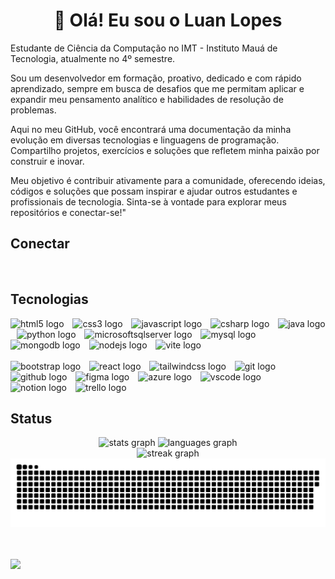 <!-- SOBRE -->
<h1 align="center">👋 Olá! Eu sou o Luan Lopes</h1>
<div>
    <div>
      <p align="left" text_align="justify">Estudante de Ciência da Computação no IMT - Instituto Mauá de Tecnologia, atualmente no 4º semestre. </p>
      <p align="left" text_align="justify">Sou um desenvolvedor em formação, proativo, dedicado e com rápido aprendizado, sempre em busca de desafios que me permitam aplicar e expandir meu pensamento analítico e habilidades de resolução de problemas. </p>
      <p align="left" text_align="justify">Aqui no meu GitHub, você encontrará uma documentação da minha evolução em diversas tecnologias e linguagens de programação. Compartilho projetos, exercícios e soluções que refletem minha paixão por construir e inovar. </p>
      <p align="left" text_align="justify">Meu objetivo é contribuir ativamente para a comunidade, oferecendo ideias, códigos e soluções que possam inspirar e ajudar outros estudantes e profissionais de tecnologia. Sinta-se à vontade para explorar meus repositórios e conectar-se!" </p>
    </div>
</div>

<!-- CONECTAR -->
<h2 align="left">Conectar</h4>
<div align="left">
  <a href="mailto:luancl06@gmail.com" target="_blank"><img src="https://img.shields.io/badge/Gmail-D14836?style=for-the-badge&logo=gmail&logoColor=white" alt=""></a>
  <a href="https://www.linkedin.com/in/luan-lopes-a3829228a/" target="_blank"><img src="https://img.shields.io/badge/LinkedIn-0077B5?style=for-the-badge&logo=linkedin&logoColor=white" alt=""></a>
</div>

<!-- TECNOLOGIAS -->
<h2 align="left">Tecnologias</h4>
<div align="left">
  
  <!-- Linha 1 -->
  <img src="https://skillicons.dev/icons?i=html" height="50" alt="html5 logo" />
  <img width="6" />
  <img src="https://skillicons.dev/icons?i=css" height="50" alt="css3 logo" />
  <img width="6" />
  <img src="https://skillicons.dev/icons?i=js" height="50" alt="javascript logo" />
  <img width="6" />
  <img src="https://skillicons.dev/icons?i=cs" height="50" alt="csharp logo" />
  <img width="6" />
  <img src="https://skillicons.dev/icons?i=java" height="50" alt="java logo" />
  <img width="6" />
  <img src="https://skillicons.dev/icons?i=py" height="50" alt="python logo" />
  <img width="6" />
  <img src="https://cdn.jsdelivr.net/gh/devicons/devicon/icons/microsoftsqlserver/microsoftsqlserver-plain.svg" height="50" alt="microsoftsqlserver logo" />
  <img width="6" />
  <img src="https://skillicons.dev/icons?i=mysql" height="50" alt="mysql logo" />
  <img width="6" />
  <img src="https://skillicons.dev/icons?i=mongodb" height="50" alt="mongodb logo" />
  <img width="6" />
  <img src="https://skillicons.dev/icons?i=nodejs" height="50" alt="nodejs logo" />
  <img width="6" />
  <img src="https://skillicons.dev/icons?i=vite" height="50" alt="vite logo" />

  <!-- Quebra -->
  <br />
  <br />

  <!-- Linha 2 -->
  <img src="https://skillicons.dev/icons?i=bootstrap" height="50" alt="bootstrap logo" />
  <img width="6" />
  <img src="https://skillicons.dev/icons?i=react" height="50" alt="react logo" />
  <img width="6" />
  <img src="https://skillicons.dev/icons?i=tailwind" height="50" alt="tailwindcss logo" />
  <img width="6" />
  <img src="https://skillicons.dev/icons?i=git" height="50" alt="git logo" />
  <img width="6" />
  <img src="https://skillicons.dev/icons?i=github" height="50" alt="github logo" />
  <img width="6" />
  <img src="https://skillicons.dev/icons?i=figma" height="50" alt="figma logo" />
  <img width="6" />
  <img src="https://skillicons.dev/icons?i=azure" height="50" alt="azure logo" />
  <img width="6" />
  <img src="https://skillicons.dev/icons?i=vscode" height="50" alt="vscode logo" />
  <img width="6" />
  <img src="https://skillicons.dev/icons?i=notion" height="50" alt="notion logo" />
  <img width="6" />
  <img src="https://cdn.simpleicons.org/trello/0052CC" height="50" alt="trello logo" />
</div>

<!-- STATUS -->
<h2 align="left">Status</h2>

<!-- Gráficos -->
<div align="center">
  <img src="https://github-readme-stats.vercel.app/api?username=lopeslc&hide_title=false&hide_rank=false&show_icons=true&include_all_commits=true&count_private=true&disable_animations=false&theme=github_dark&locale=en&hide_border=true&order=1" height="170" alt="stats graph"  />
  <img src="https://github-readme-stats.vercel.app/api/top-langs?username=lopeslc&locale=en&hide_title=false&layout=compact&card_width=320&langs_count=6&theme=github_dark&hide_border=true&order=2" height="170" alt="languages graph"  />
</div>

<div align="center">
  <img src="https://streak-stats.demolab.com?user=lopeslc&locale=en&mode=daily&theme=github_dark&hide_border=true&border_radius=4&order=3" height="180" alt="streak graph"  />
</div>

<!-- Gráficos Snake-->
<div align="center">
<picture >
    <source media" (prefers-color-scheme: dark)"
        srcset="https://raw.githubusercontent.com/lopeslc/lopeslc/output/github-contribution-grid-snake-dark.svg">
    <source media="(prefers-color-scheme: light)"
        srcset="https://raw.githubusercontent.com/lopeslc/lopeslc/output/github-contribution-grid-snake.svg">
    <img alt="github contribution grid snake animation"
        src="https://raw.githubusercontent.com/lopeslc/lopeslc/output/github-contribution-grid-snake.svg">
</picture>
</div>
<br><br>

<!-- ESTATÍSTICAS -->

![](https://visitor-badge.laobi.icu/badge?page_id=lopeslc)
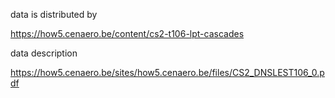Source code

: data is distributed by

https://how5.cenaero.be/content/cs2-t106-lpt-cascades

data description

https://how5.cenaero.be/sites/how5.cenaero.be/files/CS2_DNSLEST106_0.pdf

=== What this task involves ===
Count the lines in the material above where the string "logoColor" appears, then state only that count.

=== Answer to the exercise ===
2